- [Exercise]:
Starting at the first line of the data below, write out each line exactly until you reach the line containing "concept to launch.", and include that line too.

- [Records for the exercise]:
--- --- ---

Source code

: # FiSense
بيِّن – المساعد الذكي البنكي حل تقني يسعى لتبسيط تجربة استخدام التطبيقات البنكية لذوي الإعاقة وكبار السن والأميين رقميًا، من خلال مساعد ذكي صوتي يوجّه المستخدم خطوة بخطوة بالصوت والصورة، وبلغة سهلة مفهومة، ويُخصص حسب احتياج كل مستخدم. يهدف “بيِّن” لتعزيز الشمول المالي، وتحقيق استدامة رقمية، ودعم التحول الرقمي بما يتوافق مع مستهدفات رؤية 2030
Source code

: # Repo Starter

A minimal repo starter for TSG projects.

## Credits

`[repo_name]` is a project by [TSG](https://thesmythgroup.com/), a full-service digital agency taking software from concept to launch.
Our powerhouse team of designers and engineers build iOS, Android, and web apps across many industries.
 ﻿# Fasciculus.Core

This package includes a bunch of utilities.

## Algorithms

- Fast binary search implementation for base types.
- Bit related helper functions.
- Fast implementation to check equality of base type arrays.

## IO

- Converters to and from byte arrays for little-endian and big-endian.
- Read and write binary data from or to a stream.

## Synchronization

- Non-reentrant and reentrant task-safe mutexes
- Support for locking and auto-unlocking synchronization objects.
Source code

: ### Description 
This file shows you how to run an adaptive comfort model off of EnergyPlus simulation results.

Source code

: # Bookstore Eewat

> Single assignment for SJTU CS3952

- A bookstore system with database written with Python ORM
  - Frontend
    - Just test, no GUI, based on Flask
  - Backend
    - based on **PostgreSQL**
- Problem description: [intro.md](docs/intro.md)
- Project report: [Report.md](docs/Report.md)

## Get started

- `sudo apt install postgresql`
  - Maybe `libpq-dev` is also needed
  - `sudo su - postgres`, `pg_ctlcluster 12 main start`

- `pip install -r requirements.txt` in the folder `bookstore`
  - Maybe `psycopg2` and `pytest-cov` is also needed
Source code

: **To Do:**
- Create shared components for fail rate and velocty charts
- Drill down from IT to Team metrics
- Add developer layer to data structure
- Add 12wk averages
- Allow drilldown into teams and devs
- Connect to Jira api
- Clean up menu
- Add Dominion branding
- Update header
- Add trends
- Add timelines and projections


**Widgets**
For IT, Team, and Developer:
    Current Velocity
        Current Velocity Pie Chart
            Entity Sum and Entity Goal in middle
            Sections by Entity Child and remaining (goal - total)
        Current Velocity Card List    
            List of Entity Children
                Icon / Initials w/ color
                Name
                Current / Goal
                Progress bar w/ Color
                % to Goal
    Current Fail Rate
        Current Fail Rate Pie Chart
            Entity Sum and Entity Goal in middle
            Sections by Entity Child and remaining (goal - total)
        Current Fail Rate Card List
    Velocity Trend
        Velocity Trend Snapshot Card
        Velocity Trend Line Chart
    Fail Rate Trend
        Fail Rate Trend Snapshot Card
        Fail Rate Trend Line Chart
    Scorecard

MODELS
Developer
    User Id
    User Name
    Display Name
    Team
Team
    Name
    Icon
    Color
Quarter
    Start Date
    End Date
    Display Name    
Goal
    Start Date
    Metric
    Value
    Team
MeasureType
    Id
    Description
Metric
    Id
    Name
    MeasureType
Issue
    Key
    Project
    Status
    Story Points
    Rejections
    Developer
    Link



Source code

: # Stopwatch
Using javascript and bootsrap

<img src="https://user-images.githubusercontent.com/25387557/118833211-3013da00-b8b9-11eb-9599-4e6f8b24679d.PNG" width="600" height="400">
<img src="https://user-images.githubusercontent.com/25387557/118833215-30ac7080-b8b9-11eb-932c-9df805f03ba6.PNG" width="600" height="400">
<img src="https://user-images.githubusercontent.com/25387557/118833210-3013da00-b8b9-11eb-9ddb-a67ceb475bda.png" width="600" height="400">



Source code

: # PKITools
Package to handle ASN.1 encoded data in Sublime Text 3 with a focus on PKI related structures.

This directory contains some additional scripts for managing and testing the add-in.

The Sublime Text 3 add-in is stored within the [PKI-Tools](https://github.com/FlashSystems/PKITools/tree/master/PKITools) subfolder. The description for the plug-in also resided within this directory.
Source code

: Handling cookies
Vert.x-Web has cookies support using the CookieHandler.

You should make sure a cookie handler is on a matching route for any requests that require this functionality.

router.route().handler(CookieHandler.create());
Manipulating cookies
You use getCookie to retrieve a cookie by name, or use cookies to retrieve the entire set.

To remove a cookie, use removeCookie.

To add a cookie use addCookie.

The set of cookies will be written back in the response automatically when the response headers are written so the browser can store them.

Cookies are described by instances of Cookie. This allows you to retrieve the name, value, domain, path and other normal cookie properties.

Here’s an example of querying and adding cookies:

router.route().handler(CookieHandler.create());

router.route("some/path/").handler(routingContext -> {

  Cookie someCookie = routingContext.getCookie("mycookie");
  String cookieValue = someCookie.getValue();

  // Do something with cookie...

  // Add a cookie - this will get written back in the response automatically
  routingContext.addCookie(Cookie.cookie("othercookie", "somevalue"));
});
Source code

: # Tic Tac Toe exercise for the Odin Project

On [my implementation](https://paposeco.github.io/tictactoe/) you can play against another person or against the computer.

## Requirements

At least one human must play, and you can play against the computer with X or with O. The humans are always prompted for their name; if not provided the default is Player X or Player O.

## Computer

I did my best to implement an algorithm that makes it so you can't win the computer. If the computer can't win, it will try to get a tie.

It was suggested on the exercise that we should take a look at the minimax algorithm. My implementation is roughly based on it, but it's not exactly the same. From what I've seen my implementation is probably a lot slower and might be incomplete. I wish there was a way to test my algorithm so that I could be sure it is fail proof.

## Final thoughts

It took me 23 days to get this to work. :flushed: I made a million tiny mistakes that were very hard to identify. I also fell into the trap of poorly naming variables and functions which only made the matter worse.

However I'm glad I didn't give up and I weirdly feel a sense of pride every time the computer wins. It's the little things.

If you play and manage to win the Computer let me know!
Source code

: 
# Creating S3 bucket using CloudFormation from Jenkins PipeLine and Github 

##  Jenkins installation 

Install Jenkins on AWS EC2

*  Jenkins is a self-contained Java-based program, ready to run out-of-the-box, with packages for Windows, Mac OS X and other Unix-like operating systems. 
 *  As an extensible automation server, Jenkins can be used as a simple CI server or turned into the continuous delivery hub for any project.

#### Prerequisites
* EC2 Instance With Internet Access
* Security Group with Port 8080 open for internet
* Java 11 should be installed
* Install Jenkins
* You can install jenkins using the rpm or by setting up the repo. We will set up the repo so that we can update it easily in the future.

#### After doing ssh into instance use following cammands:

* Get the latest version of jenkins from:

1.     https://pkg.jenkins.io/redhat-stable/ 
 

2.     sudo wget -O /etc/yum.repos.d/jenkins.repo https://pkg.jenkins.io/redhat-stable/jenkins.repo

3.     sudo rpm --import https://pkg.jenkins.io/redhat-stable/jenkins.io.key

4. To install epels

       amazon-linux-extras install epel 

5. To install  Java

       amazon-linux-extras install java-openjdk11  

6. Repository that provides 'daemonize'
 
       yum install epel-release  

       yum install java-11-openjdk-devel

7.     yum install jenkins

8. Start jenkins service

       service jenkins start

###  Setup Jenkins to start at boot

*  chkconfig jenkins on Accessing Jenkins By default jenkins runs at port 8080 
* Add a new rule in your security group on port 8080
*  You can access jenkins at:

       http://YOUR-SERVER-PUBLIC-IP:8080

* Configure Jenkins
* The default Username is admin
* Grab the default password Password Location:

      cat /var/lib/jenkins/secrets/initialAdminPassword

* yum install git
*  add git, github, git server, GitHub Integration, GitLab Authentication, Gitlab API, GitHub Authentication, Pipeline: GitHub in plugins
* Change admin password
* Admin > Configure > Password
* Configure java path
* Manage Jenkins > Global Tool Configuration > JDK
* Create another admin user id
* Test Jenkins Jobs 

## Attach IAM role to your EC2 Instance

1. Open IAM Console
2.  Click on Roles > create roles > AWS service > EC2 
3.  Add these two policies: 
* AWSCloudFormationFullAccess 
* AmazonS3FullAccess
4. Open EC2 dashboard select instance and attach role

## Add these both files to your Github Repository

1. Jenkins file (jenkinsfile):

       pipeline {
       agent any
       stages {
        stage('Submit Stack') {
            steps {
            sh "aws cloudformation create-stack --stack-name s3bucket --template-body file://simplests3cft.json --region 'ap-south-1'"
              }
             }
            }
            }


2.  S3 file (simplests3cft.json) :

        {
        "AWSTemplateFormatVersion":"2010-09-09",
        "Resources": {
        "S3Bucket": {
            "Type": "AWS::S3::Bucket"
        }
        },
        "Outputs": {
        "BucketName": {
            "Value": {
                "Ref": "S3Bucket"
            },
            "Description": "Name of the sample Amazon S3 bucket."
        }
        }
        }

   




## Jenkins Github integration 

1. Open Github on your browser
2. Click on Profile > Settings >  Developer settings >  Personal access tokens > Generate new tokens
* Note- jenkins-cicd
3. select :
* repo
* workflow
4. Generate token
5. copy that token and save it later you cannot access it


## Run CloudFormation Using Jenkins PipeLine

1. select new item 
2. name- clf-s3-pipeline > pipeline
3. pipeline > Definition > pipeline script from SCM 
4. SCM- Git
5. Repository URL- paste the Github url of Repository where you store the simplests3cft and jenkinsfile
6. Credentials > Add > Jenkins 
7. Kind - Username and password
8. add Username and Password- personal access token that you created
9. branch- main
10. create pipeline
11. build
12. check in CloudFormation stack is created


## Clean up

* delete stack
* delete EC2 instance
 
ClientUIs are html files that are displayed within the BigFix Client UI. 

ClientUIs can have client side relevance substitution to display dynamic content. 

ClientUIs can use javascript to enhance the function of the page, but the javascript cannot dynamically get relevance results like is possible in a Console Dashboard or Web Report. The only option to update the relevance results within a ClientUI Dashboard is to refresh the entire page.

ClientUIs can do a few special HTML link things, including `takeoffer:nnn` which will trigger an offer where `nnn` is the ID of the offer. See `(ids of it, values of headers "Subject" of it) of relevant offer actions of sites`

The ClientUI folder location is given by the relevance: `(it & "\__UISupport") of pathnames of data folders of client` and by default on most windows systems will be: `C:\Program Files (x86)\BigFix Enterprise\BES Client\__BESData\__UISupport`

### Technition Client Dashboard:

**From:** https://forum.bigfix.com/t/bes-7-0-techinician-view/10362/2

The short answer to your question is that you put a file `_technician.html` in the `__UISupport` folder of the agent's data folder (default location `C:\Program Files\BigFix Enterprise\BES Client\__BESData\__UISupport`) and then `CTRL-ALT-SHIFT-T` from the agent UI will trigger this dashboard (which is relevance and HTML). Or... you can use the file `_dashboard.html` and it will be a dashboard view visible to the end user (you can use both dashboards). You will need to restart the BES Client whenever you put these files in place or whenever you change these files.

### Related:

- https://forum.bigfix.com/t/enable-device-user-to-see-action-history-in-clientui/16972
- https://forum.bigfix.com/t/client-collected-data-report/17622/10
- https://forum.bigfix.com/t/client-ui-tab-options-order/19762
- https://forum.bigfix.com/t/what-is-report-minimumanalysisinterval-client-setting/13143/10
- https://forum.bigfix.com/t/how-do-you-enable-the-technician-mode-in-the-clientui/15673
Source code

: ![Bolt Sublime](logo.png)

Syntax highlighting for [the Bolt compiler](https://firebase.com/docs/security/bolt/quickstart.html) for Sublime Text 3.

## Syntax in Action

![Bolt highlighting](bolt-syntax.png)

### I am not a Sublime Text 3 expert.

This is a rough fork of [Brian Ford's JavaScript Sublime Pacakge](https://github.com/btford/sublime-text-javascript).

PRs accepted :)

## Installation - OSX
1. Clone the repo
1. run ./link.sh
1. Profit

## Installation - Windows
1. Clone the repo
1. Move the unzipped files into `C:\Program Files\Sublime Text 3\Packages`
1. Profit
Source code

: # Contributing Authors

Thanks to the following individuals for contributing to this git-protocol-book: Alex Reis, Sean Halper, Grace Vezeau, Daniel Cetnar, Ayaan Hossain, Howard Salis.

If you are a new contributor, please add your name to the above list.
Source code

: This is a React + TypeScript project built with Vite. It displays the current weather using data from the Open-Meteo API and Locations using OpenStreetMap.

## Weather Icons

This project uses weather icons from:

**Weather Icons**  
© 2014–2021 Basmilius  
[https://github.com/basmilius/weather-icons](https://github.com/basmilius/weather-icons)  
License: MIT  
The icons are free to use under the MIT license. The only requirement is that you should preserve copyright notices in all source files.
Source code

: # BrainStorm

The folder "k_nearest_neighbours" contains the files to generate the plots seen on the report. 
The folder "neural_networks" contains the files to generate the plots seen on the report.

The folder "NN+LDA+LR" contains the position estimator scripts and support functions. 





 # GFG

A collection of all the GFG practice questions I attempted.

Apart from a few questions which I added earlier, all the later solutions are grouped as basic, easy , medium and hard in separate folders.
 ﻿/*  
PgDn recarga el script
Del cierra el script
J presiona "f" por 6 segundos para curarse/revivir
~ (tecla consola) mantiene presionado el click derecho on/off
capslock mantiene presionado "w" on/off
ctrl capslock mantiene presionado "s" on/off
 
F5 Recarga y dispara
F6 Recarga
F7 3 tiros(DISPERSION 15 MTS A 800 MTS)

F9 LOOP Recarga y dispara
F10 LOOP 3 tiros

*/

--- --- ---

- [Task output]:
Source code

: # FiSense
بيِّن – المساعد الذكي البنكي حل تقني يسعى لتبسيط تجربة استخدام التطبيقات البنكية لذوي الإعاقة وكبار السن والأميين رقميًا، من خلال مساعد ذكي صوتي يوجّه المستخدم خطوة بخطوة بالصوت والصورة، وبلغة سهلة مفهومة، ويُخصص حسب احتياج كل مستخدم. يهدف “بيِّن” لتعزيز الشمول المالي، وتحقيق استدامة رقمية، ودعم التحول الرقمي بما يتوافق مع مستهدفات رؤية 2030
Source code

: # Repo Starter

A minimal repo starter for TSG projects.

## Credits

`[repo_name]` is a project by [TSG](https://thesmythgroup.com/), a full-service digital agency taking software from concept to launch.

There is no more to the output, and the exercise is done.